The body of Wenceslas was then dismembered and buried at the site of the crime, to which the faithful began making pilgrimages. The reported incidents of miracles there were said to have greatly unnerved Boleslaw, now duke of Bohemia. He made a genuine repentance. Three years after the murder, he ordered the removal of his brother's remains to the church of St. Vitus. Boleslaw later consolidated his power by having much of a rival clan murdered. The Premsyl dynasty ruled Bohemia for four centuries after 995 CE. In the twelfth century, the successors to Wenceslas—now quite firmly on the side of Rome and the Christian church—were elevated to the position of electors of the Holy Roman Empire. Some of these leaders, hoping to spur economic development in the area, invited German craftsmen to settle in Bohemia. Their descendants, who still spoke German, became known as Sudeten Germans, and provided Nazi German chancellor Adolf Hitler with a spurious reason to invade the country in 1938.

A Venerated Hero

By the year 984, the feast of Wenceslas was being celebrated in Bohemia. A third church on the site of the original St. Vitus was began in the 1340s as a cathedral under orders of Charles IV. The church, site of religious and coronation ceremonies for centuries and untouched by the destruction of World War II, contains an ornate chapel for the resting place of Wenceslas. Charles ordered that its walls be made from jasper, amethyst, and chalcedony. The saint's skull was girded in pure gold.

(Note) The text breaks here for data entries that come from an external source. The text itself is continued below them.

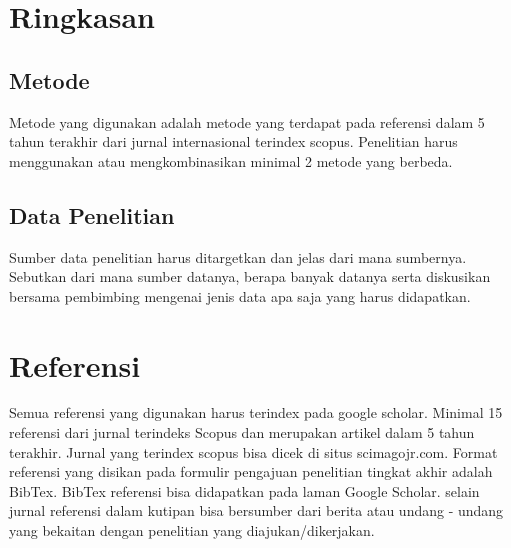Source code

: \section{Ringkasan}
\subsection{Metode}
Metode yang digunakan adalah metode yang terdapat pada referensi dalam 5 tahun terakhir dari jurnal internasional terindex scopus. Penelitian harus menggunakan atau mengkombinasikan minimal 2 metode yang berbeda.

\subsection{Data Penelitian}
Sumber data penelitian harus ditargetkan dan jelas dari mana sumbernya. Sebutkan dari mana sumber datanya, berapa banyak datanya serta diskusikan bersama pembimbing mengenai jenis data apa saja yang harus didapatkan. 

\section{Referensi}
Semua referensi yang digunakan harus terindex pada google scholar. Minimal 15 referensi dari jurnal terindeks Scopus dan merupakan artikel dalam 5 tahun terakhir. Jurnal yang terindex scopus bisa dicek di situs scimagojr.com. Format referensi yang disikan pada formulir pengajuan penelitian tingkat akhir adalah BibTex. BibTex referensi bisa didapatkan pada laman Google Scholar. selain jurnal referensi dalam kutipan bisa bersumber dari berita atau undang - undang yang bekaitan dengan penelitian yang diajukan/dikerjakan.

The English Christmas carol "Good King Wenceslas" dates from the nineteenth century, though the melody itself is much older. Its verses recount the journey of the duke and a servant of his, who take food and pine logs to a peasant home on Saint Stephen's Day, the day after Christmas. It is a cold and arduous forest trek, and the page fears he will not make it. Wenceslas tells him to follow in his footsteps, which miraculously warm him.

Symbol of Czech Pride

Wenceslas Square in Prague is home to a statue of the revered leader. The square is one of the city's most famous landmarks both for Czech citizens and visitors alike. It has become a gathering spot for successive generations of Czechs and Slovaks protesting foreign domination. Most recently, those opposed to the presence of Soviet troops on Czechoslovak soil. Enervated by the rise to power of a reform-minded communist leader, Alexander Dubcek, who began instituting liberal policies, demonstrators draped banners on the statue of Wenceslas statue. Overnight, Soviet troops would take them down; a teenage boy was shot and killed by Russian soldiers in front of the statue. Pro-democracy crowds, whose numbers swelled in Wenceslas Square every day, bedecked the site with flowers and put a Czech flag in the hand of Wenceslas. After Soviet tanks rolled into the country and through the streets of Prague to quash the rebellion, a black flag of mourning was placed in the saint's hand. In early 1969, a Czech student set himself afire in front of the statue to protest the totalitarian, Soviet-installed leadership.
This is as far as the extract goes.